Background: Depression is a clinically heterogeneous disorder. Previous large-scale genetic studies of depression have explored genetic risk factors of depression case-control status or aggregated sums of depressive symptoms, ignoring possible clinical or genetic heterogeneity.
Methods: We analyse data from 148 752 subjects of white British ancestry in the UK Biobank who completed nine items of a self-rated measure of current depressive symptoms: the Patient Health Questionnaire (PHQ-9). Genome-Wide Association analyses were conducted for nine symptoms and two composite measures. LD Score Regression was used to calculate SNP-based heritability (h2SNP) and genetic correlations (rg) across symptoms and to investigate genetic correlations with 25 external phenotypes. Genomic structural equation modelling was used to test the genetic factor structure across the nine symptoms.

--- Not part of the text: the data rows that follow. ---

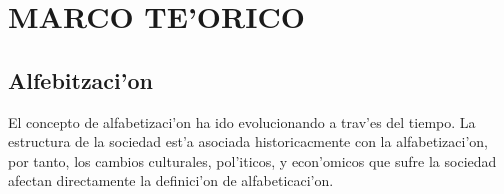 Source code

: 
\chapter{MARCO TE'ORICO}



\section{Alfebitzaci'on}






El concepto de alfabetizaci'on ha ido evolucionando a trav'es del tiempo. La estructura de la
sociedad est'a asociada historicacmente con la alfabetizaci'on, por tanto, los cambios culturales,
pol'iticos, y econ'omicos que sufre la sociedad afectan directamente la definici'on de alfabeticaci'on.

Results: We identified nine genome-wide significant genomic loci (8 novel), with no overlap in loci across symptoms. h2SNP ranged from 6% (concentration problems) to 9% (appetite changes). Genetic correlations ranged from 0.54 to 0.96 (all p < 1.39 × 10-3) with 30 of 36 correlations being significantly smaller than one. A two-factor model provided the best fit to the genetic covariance matrix, with factors representing 'psychological' and 'somatic' symptoms. The genetic correlations with external phenotypes showed large variation across the nine symptoms.
Conclusions: Patterns of SNP associations and genetic correlations differ across the nine symptoms, suggesting that current depressive symptoms are genetically heterogeneous. Our study highlights the value of symptom-level analyses in understanding the genetic architecture of a psychiatric trait. Future studies should investigate whether genetic heterogeneity is recapitulated in clinical symptoms of major depression.
Keywords: Depression; GWAS; PHQ-9; depressive symptoms; genetic heterogeneity.